In the Times Literary Supplement, a review of a four volume collection of original sources on Eighteenth Century Coffee-House Culture, edited by Markman Ellis who has authored a cultural history of these ‘penny universities’ (The Coffee House: a cultural history). I’ve always been fascinated by the links  (see comments) between these cultural locations of information and exchange and tea shops in India, and the ways in which they act as good metaphors for much of the online world – see this presentation I once gave.

This review touches on this but also relates the past of the producers and consumers of coffee together in an enlightening way. I excerpt at length (missing out massive chunks of the article):

Two billion cups of coffee are drunk every day, globally. Coffee is now the second most widely traded commodity, after oil (the original black gold). The total value of all coffee traded last year has been estimated at $140 billion.The farmers harvesting their Mocha beans in Sidamo are sitting on a gold mine, but one whose value they are powerless to realize.

The world economy in coffee is controlled by four big multinationals – Kraft, Nestlé, Procter & Gamble and Sara Lee – who are largely able to determine the price of coffee to their own advantage. The farmers – most of whom have tiny family farms – cannot sell direct to this market, but must go through middlemen – exporters who themselves take another sizeable chunk.

We are a long way from the coffee culture of the eighteenth century, which, we are supposed to believe, was a model for benign democratic activity. By 1750, there were probably more than 2,000 coffee houses in London, places where men went to read newspapers, smoke tobacco, conduct business, see friends and drink a murky brown liquid which went under the name of coffee.

Now that cultural history of the eighteenth century is dominated by the influence of Jürgen Habermas, the institution of the coffee house is generally treated as a prime example of the “public sphere” in action, what Habermas called “a realm of our social life in which something approaching public opinion can be formed”.

Habermas himself categorized coffee houses as institutions offering “social intercourse” of a non-aristocratic, non-hierarchical kind, free and open debate and the inclusion of all-comers (assuming that they were men).

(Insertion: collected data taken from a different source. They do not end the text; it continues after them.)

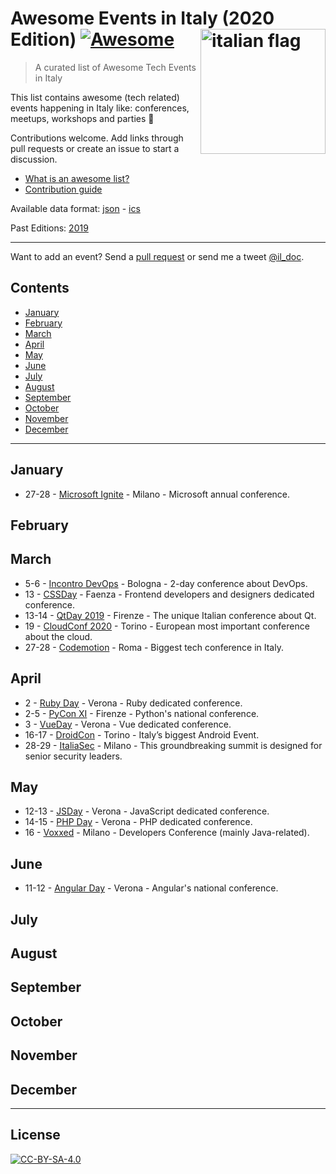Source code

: # Awesome Events in Italy (2020 Edition) [![Awesome](https://awesome.re/badge.svg)](https://awesome.re) [<img src="https://upload.wikimedia.org/wikipedia/en/thumb/0/03/Flag_of_Italy.svg/1200px-Flag_of_Italy.svg.png" width="200" align="right" alt="italian flag">](https://github.com/ildoc/awesome-italy-events#readme)

> A curated list of Awesome Tech Events in Italy

This list contains awesome (tech related) events happening in Italy like: conferences, meetups, workshops and parties 🎉 

Contributions welcome. Add links through pull requests or create an issue to start a discussion.
- [What is an awesome list?](https://github.com/sindresorhus/awesome)
- [Contribution guide](contributing.md)

Available data format: [json](data/2020.json) - [ics](data/2020.ics)

Past Editions: [2019](README.md)

---

Want to add an event? Send a [pull request](contributing.md) or send me a tweet [@il_doc](https://twitter.com/il_doc).

## Contents
- [January](#january)
- [February](#february)
- [March](#march)
- [April](#april)
- [May](#may)
- [June](#june)
- [July](#july)
- [August](#august)
- [September](#september)
- [October](#october)
- [November](#november)
- [December](#december)

---

## January
- 27-28 - [Microsoft Ignite](https://www.microsoft.com/en-us/ignite) - Milano - Microsoft annual conference.

## February

## March
- 5-6 - [Incontro DevOps](https://2020.incontrodevops.it/) - Bologna - 2-day conference about DevOps.
- 13 - [CSSDay](https://2020.cssday.it/) - Faenza - Frontend developers and designers dedicated conference.
- 13-14 - [QtDay 2019](https://www.qtday.it/) - Firenze - The unique Italian conference about Qt.
- 19 - [CloudConf 2020](https://2020.cloudconf.it/) - Torino - European most important conference about the cloud.
- 27-28 - [Codemotion](https://events.codemotion.com/conferences/rome/2020/) - Roma - Biggest tech conference in Italy.

## April
- 2 - [Ruby Day](https://2020.rubyday.it/) - Verona - Ruby dedicated conference.
- 2-5 - [PyCon XI](https://www.pycon.it/) - Firenze - Python's national conference.
- 3 - [VueDay](https://2020.vueday.it/) - Verona - Vue dedicated conference.
- 16-17 - [DroidCon](https://it.droidcon.com/2020/it) - Torino - Italy’s biggest Android Event.
- 28-29 - [ItaliaSec](https://cyberseries.io/italiasec/) - Milano - This groundbreaking summit is designed for senior security leaders.

## May
- 12-13 - [JSDay](https://2020.jsday.it/) - Verona - JavaScript dedicated conference.
- 14-15 - [PHP Day](https://2020.phpday.it/) - Verona - PHP dedicated conference.
- 16 - [Voxxed](https://voxxeddays.com/milan/) - Milano - Developers Conference (mainly Java-related).

## June
- 11-12 - [Angular Day](https://2020.angularday.it/) - Verona - Angular's national conference.

## July

## August

## September

## October

## November

## December

---

## License
[![CC-BY-SA-4.0](https://upload.wikimedia.org/wikipedia/commons/d/d0/CC-BY-SA_icon.svg)](http://creativecommons.org/licenses/by-sa/4.0/)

As the cultural historian Markman Ellis writes, in Eighteenth-Century Coffee-House Culture, the British coffee house, a “heady combination of news, literature, debate and writing”, was “the central locus of newly egalitarian practices of discussion and conversation, including forms of structured discourse, such as lectures and debates, as well as unregulated discourse, such as gossip and chatter”.

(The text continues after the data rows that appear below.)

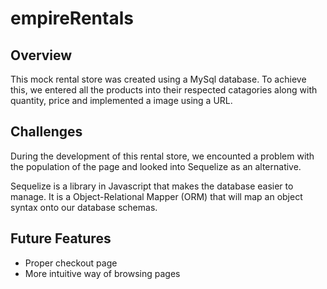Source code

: # empireRentals

## Overview
  This mock rental store was created using a MySql database.
  To achieve this, we entered all the products into their respected 
  catagories along with quantity, price and implemented a image using
  a URL. 
  
## Challenges 
  During the development of this rental store, we encounted a problem with 
  the population of the page and looked into Sequelize as an alternative. 
  
  Sequelize is a library in Javascript that makes the database easier
  to manage. It is a Object-Relational Mapper (ORM) that will map
  an object syntax onto our database schemas. 
 
 ## Future Features
  - Proper checkout page
  - More intuitive way of browsing pages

Now, we are still getting a terrible deal (two pounds for something that costs next to nothing to produce) but no one can claim they are being ripped off. If anything, the situation has become reversed. The consumer, assuming he or she has two pounds to burn, can buy themselves a cup of coffee which is wonderfully pure, pre-selected for taste by hundreds of nasal coffee-swillers, and brewed to perfection by a highly trained barista. Their two pounds will also buy them the use of a comfortable chair in a well-lit, air-conditioned room, for as long as they wish. We have moved from a nineteenth-century market in which the consumer was systematically ripped off to one where the consumer is king. If only the desires of this consumer could finally be made to collide with the needs of the coffee producers, we would be living in a kind of caffeinated paradise.